**Brief**
In the entries that follow, the first line to write out is the one containing "[美国](美国.md), [辉瑞](辉瑞.md), [首席执行官](首席执行官.md)", and the last is the one containing "##### 2023-11-09 05:38:34". Reproduce that stretch exactly, with nothing before or after it.
━━ Extracted records ━━
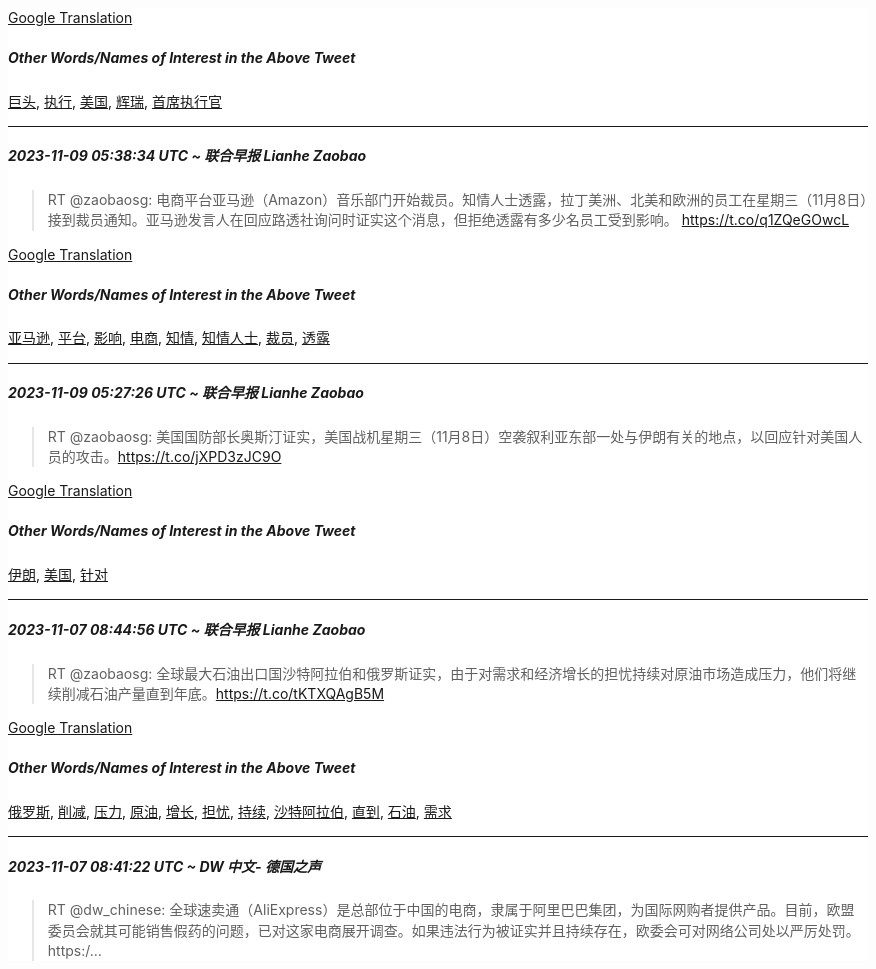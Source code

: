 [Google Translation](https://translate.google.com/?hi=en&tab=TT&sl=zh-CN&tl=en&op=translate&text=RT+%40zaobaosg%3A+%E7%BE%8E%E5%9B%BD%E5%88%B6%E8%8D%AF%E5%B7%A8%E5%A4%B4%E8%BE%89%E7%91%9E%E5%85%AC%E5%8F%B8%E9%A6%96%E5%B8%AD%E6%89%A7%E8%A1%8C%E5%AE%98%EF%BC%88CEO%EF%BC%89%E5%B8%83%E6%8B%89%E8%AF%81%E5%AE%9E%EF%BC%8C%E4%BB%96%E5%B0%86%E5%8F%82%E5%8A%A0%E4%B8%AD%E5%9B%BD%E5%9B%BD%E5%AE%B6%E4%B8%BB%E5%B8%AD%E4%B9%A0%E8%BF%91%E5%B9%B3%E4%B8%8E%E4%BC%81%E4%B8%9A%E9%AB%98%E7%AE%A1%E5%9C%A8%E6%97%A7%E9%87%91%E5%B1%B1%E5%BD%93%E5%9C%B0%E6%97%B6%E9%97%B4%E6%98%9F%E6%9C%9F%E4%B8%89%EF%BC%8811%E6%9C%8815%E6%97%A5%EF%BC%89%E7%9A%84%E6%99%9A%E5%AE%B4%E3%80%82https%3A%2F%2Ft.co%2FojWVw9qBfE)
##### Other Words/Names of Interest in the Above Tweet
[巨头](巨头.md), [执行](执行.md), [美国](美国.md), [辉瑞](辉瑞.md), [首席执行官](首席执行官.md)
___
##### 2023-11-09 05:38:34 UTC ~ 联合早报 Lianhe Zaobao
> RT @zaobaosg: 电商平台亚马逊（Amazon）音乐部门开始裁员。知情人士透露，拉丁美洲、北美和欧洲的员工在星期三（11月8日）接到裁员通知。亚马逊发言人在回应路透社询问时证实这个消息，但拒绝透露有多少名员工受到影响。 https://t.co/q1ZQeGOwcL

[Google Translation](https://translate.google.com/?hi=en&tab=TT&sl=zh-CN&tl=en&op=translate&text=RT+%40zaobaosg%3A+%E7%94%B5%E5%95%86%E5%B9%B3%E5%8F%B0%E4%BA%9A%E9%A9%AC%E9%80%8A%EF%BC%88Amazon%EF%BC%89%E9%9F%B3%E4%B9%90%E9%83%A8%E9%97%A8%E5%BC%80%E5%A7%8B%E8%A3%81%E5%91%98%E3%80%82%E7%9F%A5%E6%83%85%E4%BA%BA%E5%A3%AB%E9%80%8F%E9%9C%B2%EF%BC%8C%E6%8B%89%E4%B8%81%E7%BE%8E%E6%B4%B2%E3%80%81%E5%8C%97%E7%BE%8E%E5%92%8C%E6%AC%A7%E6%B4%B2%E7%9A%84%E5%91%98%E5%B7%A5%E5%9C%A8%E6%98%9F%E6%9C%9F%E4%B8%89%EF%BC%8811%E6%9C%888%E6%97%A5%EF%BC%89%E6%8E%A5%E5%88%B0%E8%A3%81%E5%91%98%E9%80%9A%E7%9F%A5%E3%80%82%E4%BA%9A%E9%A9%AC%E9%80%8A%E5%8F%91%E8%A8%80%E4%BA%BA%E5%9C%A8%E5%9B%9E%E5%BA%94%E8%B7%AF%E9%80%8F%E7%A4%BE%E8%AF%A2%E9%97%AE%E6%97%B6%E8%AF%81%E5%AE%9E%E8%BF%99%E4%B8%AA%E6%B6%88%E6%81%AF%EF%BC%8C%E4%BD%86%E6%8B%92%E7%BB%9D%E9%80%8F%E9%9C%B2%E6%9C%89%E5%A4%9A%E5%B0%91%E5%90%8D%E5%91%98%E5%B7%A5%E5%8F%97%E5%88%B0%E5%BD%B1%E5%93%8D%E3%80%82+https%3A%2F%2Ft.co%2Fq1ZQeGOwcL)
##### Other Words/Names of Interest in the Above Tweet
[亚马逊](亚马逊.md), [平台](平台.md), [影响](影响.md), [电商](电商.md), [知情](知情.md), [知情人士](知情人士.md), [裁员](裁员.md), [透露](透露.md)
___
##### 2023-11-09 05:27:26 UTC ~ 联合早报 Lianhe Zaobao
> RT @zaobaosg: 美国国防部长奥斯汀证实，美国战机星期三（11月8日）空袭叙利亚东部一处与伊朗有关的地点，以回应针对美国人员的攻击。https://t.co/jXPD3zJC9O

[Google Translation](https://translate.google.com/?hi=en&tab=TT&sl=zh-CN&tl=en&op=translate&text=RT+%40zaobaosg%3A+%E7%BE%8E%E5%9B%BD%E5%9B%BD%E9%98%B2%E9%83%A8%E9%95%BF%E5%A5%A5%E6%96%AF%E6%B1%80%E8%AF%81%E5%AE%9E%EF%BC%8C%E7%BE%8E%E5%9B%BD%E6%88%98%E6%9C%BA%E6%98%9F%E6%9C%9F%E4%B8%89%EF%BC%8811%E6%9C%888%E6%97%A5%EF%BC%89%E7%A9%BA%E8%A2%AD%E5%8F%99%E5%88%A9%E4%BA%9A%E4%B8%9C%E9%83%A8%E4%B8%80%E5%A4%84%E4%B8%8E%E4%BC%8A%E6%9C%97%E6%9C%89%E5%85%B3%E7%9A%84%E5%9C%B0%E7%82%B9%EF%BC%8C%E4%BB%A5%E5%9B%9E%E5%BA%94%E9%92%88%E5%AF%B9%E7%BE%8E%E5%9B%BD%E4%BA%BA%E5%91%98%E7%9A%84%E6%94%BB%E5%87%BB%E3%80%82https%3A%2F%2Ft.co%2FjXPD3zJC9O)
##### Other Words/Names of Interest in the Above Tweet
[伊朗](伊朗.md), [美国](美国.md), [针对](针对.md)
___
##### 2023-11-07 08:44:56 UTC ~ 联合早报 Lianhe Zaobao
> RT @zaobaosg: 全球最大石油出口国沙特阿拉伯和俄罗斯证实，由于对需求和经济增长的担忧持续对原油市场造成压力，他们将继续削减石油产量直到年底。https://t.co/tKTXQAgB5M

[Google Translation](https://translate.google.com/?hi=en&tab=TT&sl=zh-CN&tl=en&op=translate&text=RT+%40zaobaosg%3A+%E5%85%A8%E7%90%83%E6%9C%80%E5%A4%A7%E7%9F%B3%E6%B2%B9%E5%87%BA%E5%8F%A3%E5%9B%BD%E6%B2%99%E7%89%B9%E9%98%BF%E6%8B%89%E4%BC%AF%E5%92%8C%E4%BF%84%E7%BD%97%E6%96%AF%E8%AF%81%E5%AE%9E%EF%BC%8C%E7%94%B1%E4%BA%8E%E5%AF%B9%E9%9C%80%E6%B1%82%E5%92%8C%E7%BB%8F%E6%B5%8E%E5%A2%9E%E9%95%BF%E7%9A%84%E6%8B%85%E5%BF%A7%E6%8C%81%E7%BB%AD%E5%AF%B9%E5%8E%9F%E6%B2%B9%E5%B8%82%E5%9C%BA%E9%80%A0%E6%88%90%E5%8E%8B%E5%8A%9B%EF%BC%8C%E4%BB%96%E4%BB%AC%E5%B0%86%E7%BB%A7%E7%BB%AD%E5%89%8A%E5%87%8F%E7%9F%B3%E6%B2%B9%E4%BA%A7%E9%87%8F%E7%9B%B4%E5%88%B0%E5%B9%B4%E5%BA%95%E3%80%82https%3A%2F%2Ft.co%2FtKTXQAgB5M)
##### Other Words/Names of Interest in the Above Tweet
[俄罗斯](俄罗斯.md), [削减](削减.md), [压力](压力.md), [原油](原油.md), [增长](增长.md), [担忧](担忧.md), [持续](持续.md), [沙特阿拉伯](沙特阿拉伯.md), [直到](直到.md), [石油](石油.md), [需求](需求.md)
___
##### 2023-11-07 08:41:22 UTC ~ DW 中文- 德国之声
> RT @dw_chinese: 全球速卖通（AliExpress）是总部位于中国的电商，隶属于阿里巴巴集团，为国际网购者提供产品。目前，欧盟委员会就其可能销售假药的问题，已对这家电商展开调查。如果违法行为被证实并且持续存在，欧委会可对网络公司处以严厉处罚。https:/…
━━━
**Task answer**
[巨头](巨头.md), [执行](执行.md), [美国](美国.md), [辉瑞](辉瑞.md), [首席执行官](首席执行官.md)
___
##### 2023-11-09 05:38:34 UTC ~ 联合早报 Lianhe Zaobao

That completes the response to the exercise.